The 1985 Brisbane Rugby League premiership was the 77th season of Brisbane's semi-professional rugby league football competition. Eight teams from across Brisbane competed for the premiership, which culminated in a grand final match between the Southern Suburbs and Wynnum-Manly clubs.

Season summary 
Teams played each other three times, with 21 rounds of competition played. It resulted in a top four of Southern Suburbs, Past Brothers, Wynnum-Manly and Fortitude Valley.

Teams

Finals

Grand Final 

Southern Suburbs 10 (Tries: N. Carr. Goals: G. French 3.)

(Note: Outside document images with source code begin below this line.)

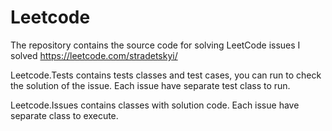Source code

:# Leetcode
The repository contains the source code for solving LeetCode issues I solved https://leetcode.com/stradetskyi/

Leetcode.Tests contains tests classes and test cases, you can run to check the solution of the issue. Each issue have separate test class to run.

Leetcode.Issues contains classes with solution code. Each issue have separate class to execute.
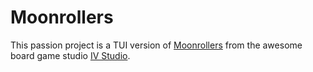 # Moonrollers
This passion project is a TUI version of [Moonrollers](https://shop.iv.studio/collections/moonrollers-1) from the awesome board game studio [IV Studio](https://shop.iv.studio/).
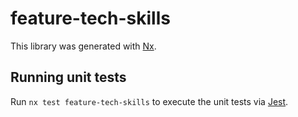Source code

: # feature-tech-skills

This library was generated with [Nx](https://nx.dev).

## Running unit tests

Run `nx test feature-tech-skills` to execute the unit tests via [Jest](https://jestjs.io).
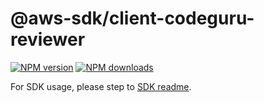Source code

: # @aws-sdk/client-codeguru-reviewer

[![NPM version](https://img.shields.io/npm/v/@aws-sdk/client-codeguru-reviewer/beta.svg)](https://www.npmjs.com/package/@aws-sdk/client-codeguru-reviewer)
[![NPM downloads](https://img.shields.io/npm/dm/@aws-sdk/client-codeguru-reviewer.svg)](https://www.npmjs.com/package/@aws-sdk/client-codeguru-reviewer)

For SDK usage, please step to [SDK readme](https://github.com/aws/aws-sdk-js-v3).
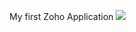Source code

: My first Zoho Application
![](https://github.com/w7Ali/Zoho_deployment/blob/main/First/Zoho_first_application.png)
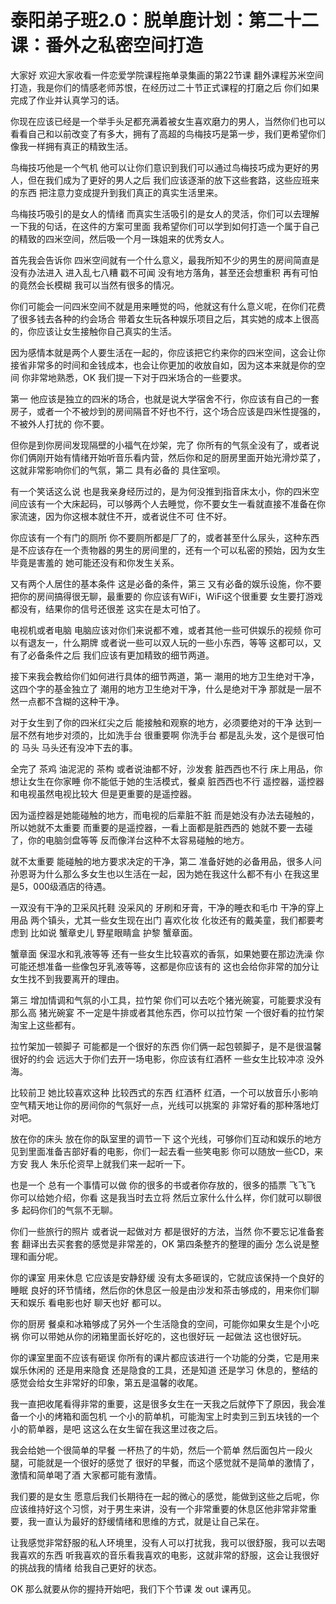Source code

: # 泰阳弟子班2.0：脱单鹿计划：第二十二课：番外之私密空间打造

大家好 欢迎大家收看一件恋爱学院课程拖单录集画的第22节课 翻外课程苏米空间打造，我是你们的情感老师苏恨，在经历过二十节正式课程的打磨之后 你们如果完成了作业并认真学习的话。

你现在应该已经是一个举手头足都充满着被女生喜欢磨力的男人，当然你们也可以看看自己和以前改变了有多大，拥有了高超的鸟梅技巧是第一步，我们更希望你们像我一样拥有真正的精致生活。

鸟梅技巧他是一个气机 他可以让你们意识到我们可以通过鸟梅技巧成为更好的男人，但在我们成为了更好的男人之后 我们应该逐渐的放下这些套路，这些应班来的东西 把注意力变成提升到我们真正的真实生活里来。

鸟梅技巧吸引的是女人的情绪 而真实生活吸引的是女人的灵活，你们可以去理解一下我的句话，在这件的方案可里面 我希望你们可以学到如何打造一个属于自己的精致的四米空间，然后吸一个月一珠姐来的优秀女人。

首先我会告诉你 四米空间就有一个什么意义，最我所知不少的男生的房间简直是没有办法进入 进入乱七八糟 戳不可闻 没有地方落角，甚至还会想重积 再有可怕的竟然会长模糊 我可以当然有很多的情况。

你们可能会一问四米空间不就是用来睡觉的吗，他就这有什么意义呢，在你们花费了很多钱去各种的约会场合 带着女生玩各种娱乐项目之后，其实她的成本上很高的，你应该让女生接触你自己真实的生活。

因为感情本就是两个人要生活在一起的，你应该把它约来你的四米空间，这会让你接省非常多的时间和金钱成本，也会让你更加的收放自如，因为这本来就是你的空间 你非常地熟悉，OK 我们提一下对于四米场合的一些要求。

第一 他应该是独立的四米的场合，也就是说大学宿舍不行，你应该有自己的一套房子，或者一个不被炒到的房间隔音不好也不行，这个场合应该是四米性提强的，不被外人打扰的 你不要。

但你是到你房间发现隔壁的小福气在炒架，完了 你所有的气氛全没有了，或者说你们俩刚开始有情绪开始听音乐看内营，然后你和足的厨房里面开始光滑炒菜了，这就非常影响你们的气氛，第二 具有必备的 具住室呗。

有一个笑话这么说 也是我亲身经历过的，是为何没推到指音床太小，你的四米空间应该有一个大床起码，可以够两个人去睡觉，你不要女生一看就直接不准备在你家流速，因为你这根本就住不开，或者说住不可 住不好。

你应该有一个有门的厕所 你不要厕所都是厂了的，或者甚至什么尿头，这种东西是不应该存在一个责物器的男生的房间里的，还有一个可以私密的预始，因为女生毕竟是害羞的 她可能还没有和你发生关系。

又有两个人居住的基本条件 这是必备的条件，第三 又有必备的娱乐设施，你不要把你的房间搞得很无聊，最重要的 你应该有WiFi，WiFi这个很重要 女生要打游戏都没有，结果你的信号还很差 这实在是太可怕了。

电视机或者电脑 电脑应该对你们来说都不难，或者其他一些可供娱乐的视频 你可以有退友一，什么期牌 或者说一些可以双人玩的一些小东西，等等 这都可以，又有了必备条件之后 我们应该有更加精致的细节两道。

接下来我会教给你们如何进行具体的细节两道，第一 潮用的地方卫生绝对干净，这四个字的基金独立了 潮用的地方卫生绝对干净，什么是绝对干净 那就是一层不然一点都不含糊的这种干净。

对于女生到了你的四米红尖之后 能接触和观察的地方，必须要绝对的干净 达到一层不然有地步对须的，比如洗手台 很重要啊 你洗手台 都是乱头发，这个是很可怕的 马头 马头还有没冲下去的事。

全完了 茶鸡 油泥泥的 茶构 或者说油都不好，沙发套 脏西西也不行 床上用品，你想让女生在你家睡 你不能低于她的生活模式，餐桌 脏西西也不行 遥控器，遥控器和电视虽然电视比较大 但是更重要的是遥控器。

因为遥控器是她能碰触的地方，而电视的后辈脏不脏 而是她没有办法去碰触的，所以她就不太重要 而重要的是遥控器，一看上面都是脏西西的 她就不要一去碰了，你的电脑剑盘等等 反而像洋台这种不太容易碰触的地方。

就不太重要 能碰触的地方要求决定的干净，第二 准备好她的必备用品，很多人问 孙恩哥为什么那么多女生也以生活在一起，因为她在我这什么都不有小 在我这里是5，000级酒店的待遇。

一双没有干净的卫采风托鞋 没采风的 牙刷和牙膏，干净的睡衣和毛巾 干净的穿上用品 两个镇头，尤其一些女生现在出门 喜欢化妆 化妆还有的戴美童，我们都要考虑到 比如说 蟹章史儿 野星眼睛盒 护黎 蟹章面。

蟹章面 保湿水和乳液等等 还有一些女生比较喜欢的香氛，如果她要在那边洗澡 你可能还想准备一些像包牙乳液等等，这都是你应该有的 这也会给你非常的加分让女生找不到我要离开的理由。

第三 增加情调和气氛的小工具，拉竹架 你们可以去吃个猪光碗宴，可能要求没有那么高 猪光碗宴 不一定是牛排或者其他东西，你可以拉竹架 一个很好看的拉竹架 淘宝上这些都有。

拉竹架加一顿脚子 可能都是一个很好的东西 你们俩一起包顿脚子，是不是很温馨 很好的约会 远远大于你们去开一场电影，你应该有红酒杯 一些女生比较冲凉 没外海。

比较前卫 她比较喜欢这种 比较西式的东西 红酒杯 红酒，一个可以放音乐小影响 空气精天地让你的房间你的气氛好一点，光线可以挑案的 非常好看的那种落地灯 对吧。

放在你的床头 放在你的臥室里的调节一下 这个光线，可够你们互动和娱乐的地方 见到里面准备吉部好看的电影，你们一起去看一些笑电影 你可以随放一些CD，来 方安 我人 朱乐伦资早上就我们来一起听一下。

也是一个 总有一个事情可以做 你的很多的书或者你存放的，很多的插票 飞飞飞 你可以给她介绍，你看 这是我当时去立将 然后立家什么什么样，你们就可以聊很多 起码你们的气氛不无聊。

你们一些旅行的照片 或者说一起做对方 都是很好的方法，当然 你不要忘记准备套套 翻译出去买套套的感觉是非常差的，OK 第四条整齐的整理的画分 怎么说是整理和画分呢。

你的课室 用来休息 它应该是安静舒缓 没有太多砸误的，它就应该保持一个良好的睡眠 良好的环节情绪，然后你的休息区一般是由沙发和茶击够成的，用来你们聊天和娱乐 看电影也好 聊天也好 都可以。

你的厨房 餐桌和冰箱够成了另外一个生活隐食的空间，可能你如果女生是个小吃祸 你可以带她从你的闭箱里面长好吃的，这也很好玩 一起做法 这也很好玩。

你的课室里面不应该有砸误 你所有的课片都应该进行一个功能的分类，它是用来娱乐休闲的 还是用来隐食 还是隐食的工具，还是知道 还是学习 休息的，整结的感觉会给女生非常好的印象，第五是温馨的收尾。

我一直把收尾看得非常的重要，这是很多女生在一天我之后就停下了原因，我会准备一个小的烤箱和面包机 一个小的箭单机，可能淘宝上时卖到三到五块钱的一个小的箭单器，是吧 这这么在女生留在我这里过夜之后。

我会给她一个很简单的早餐 一杯热了的牛奶，然后一个箭单 然后面包片一段火腿，可能就是一个很好的感觉了 很好的早餐，而这个感觉就不是简单的激情了，激情和简单喝了酒 大家都可能有激情。

我们要的是女生 愿意后我们长期待在一起的微心的感觉，能做到这些之后呢，你应该维持好这个习惯，对于男生来讲，没有一个非常重要的休息区他非常非常重要，我一直认为最好的舒缓情绪和思维的方式，就是让自己呆在。

让我感觉非常舒服的私人环境里，没有人可以打扰我，我可以很舒服，我可以去喝我喜欢的东西 听我喜欢的音乐看我喜欢的电影，这就非常的舒服，这会让我很好的挑战我的情绪 给我自己更好的状态。

OK 那么就要从你的握持开始吧，我们下个节课 发 out 课再见。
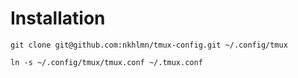 # Installation

`git clone git@github.com:nkhlmn/tmux-config.git ~/.config/tmux`

`ln -s ~/.config/tmux/tmux.conf ~/.tmux.conf`
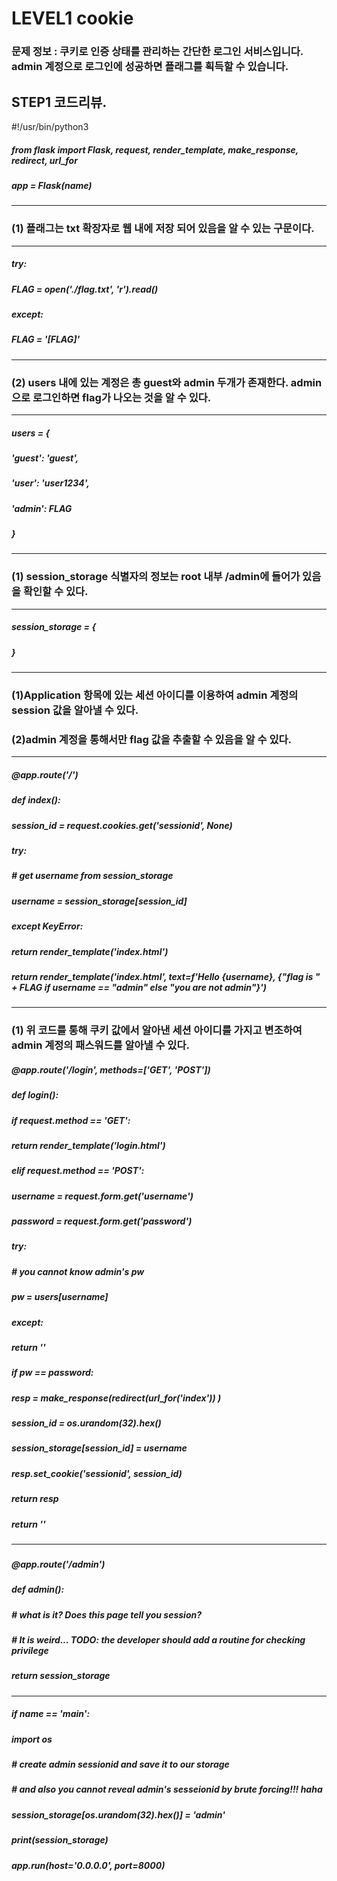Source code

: # LEVEL1 cookie
### 문제 정보 : 쿠키로 인증 상태를 관리하는 간단한 로그인 서비스입니다. admin 계정으로 로그인에 성공하면 플래그를 획득할 수 있습니다.

## STEP1 코드리뷰.
#!/usr/bin/python3
##### from flask import Flask, request, render_template, make_response, redirect, url_for

##### app = Flask(__name__)
----------------------------------------------------------------------------------------------
### (1) 플래그는 txt 확장자로 웹 내에 저장 되어 있음을 알 수 있는 구문이다.
---------------------------------------------------------------------------------------------
##### try:
#####     FLAG = open('./flag.txt', 'r').read()
##### except:
#####     FLAG = '[**FLAG**]'
---------------------------------------------------------------------------------------------
### (2) users 내에 있는 계정은 총 guest와 admin 두개가 존재한다. admin으로 로그인하면 flag가 나오는 것을 알 수 있다.
---------------------------------------------------------------------------------------------
##### users = {
#####     'guest': 'guest',
#####     'user': 'user1234',
#####     'admin': FLAG
##### }
 ---------------------------------------------------------------------------------------------
### (1) session_storage 식별자의 정보는 root 내부 /admin에 들어가 있음을 확인할 수 있다.
---------------------------------------------------------------------------------------------
##### session_storage = {
##### }

----------------------------------------------------------------------------------------------
### (1)Application 항목에 있는 세션 아이디를 이용하여 admin 계정의 session 값을 알아낼 수 있다.
### (2)admin 계정을 통해서만 flag 값을 추출할 수 있음을 알 수 있다.
---------------------------------------------------------------------------------------------
##### @app.route('/')
##### def index():
#####     session_id = request.cookies.get('sessionid', None)
#####     try:
#####         # get username from session_storage 
#####         username = session_storage[session_id]
#####     except KeyError:
#####         return render_template('index.html')

#####     return render_template('index.html', text=f'Hello {username}, {"flag is " + FLAG if username == "admin" else "you are not admin"}')

----------------------------------------------------------------------------------------------
### (1) 위 코드를 통해 쿠키 값에서 알아낸 세션 아이디를 가지고 변조하여 admin 계정의 패스워드를 알아낼 수 있다.
##### @app.route('/login', methods=['GET', 'POST'])
##### def login():
#####     if request.method == 'GET':
#####         return render_template('login.html')
#####     elif request.method == 'POST':
#####         username = request.form.get('username')
#####         password = request.form.get('password')
#####         try:
#####             # you cannot know admin's pw 
#####             pw = users[username]
#####         except:
#####             return '<script>alert("not found user");history.go(-1);</script>'
#####        if pw == password:
#####            resp = make_response(redirect(url_for('index')) )
#####            session_id = os.urandom(32).hex()
#####             session_storage[session_id] = username
#####             resp.set_cookie('sessionid', session_id)
#####             return resp 
#####         return '<script>alert("wrong password");history.go(-1);</script>'

----------------------------------------------------------------------------------------------
### 
##### @app.route('/admin')
##### def admin():
#####     # what is it? Does this page tell you session? 
#####     # It is weird... TODO: the developer should add a routine for checking privilege 
#####     return session_storage

----------------------------------------------------------------------------------------------
##### if __name__ == '__main__':
#####     import os
#####     # create admin sessionid and save it to our storage
#####     # and also you cannot reveal admin's sesseionid by brute forcing!!! haha
#####     session_storage[os.urandom(32).hex()] = 'admin'
#####     print(session_storage)
#####     app.run(host='0.0.0.0', port=8000)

Wynnum-Manly 8 (Tries: C. Adams. Goals: W. Green 2.)

Winfield State League 

The 1985 Winfield State League was the inaugural season of the Queensland Rugby League's statewide competition. A total of 14 teams competed in the season, 8 of which were BRL Premiership clubs. The remaining six were regional teams from across the state, hence the State League name. The finals were straight final four series held at QRL headquarters at Lang Park, with Wynnum-Manly and the Brisbane Brothers winning their respective semi finals. In the final, the Seagulls completed a 16-0 shutout of the Brothers to win their second consecutive Winfield State League title.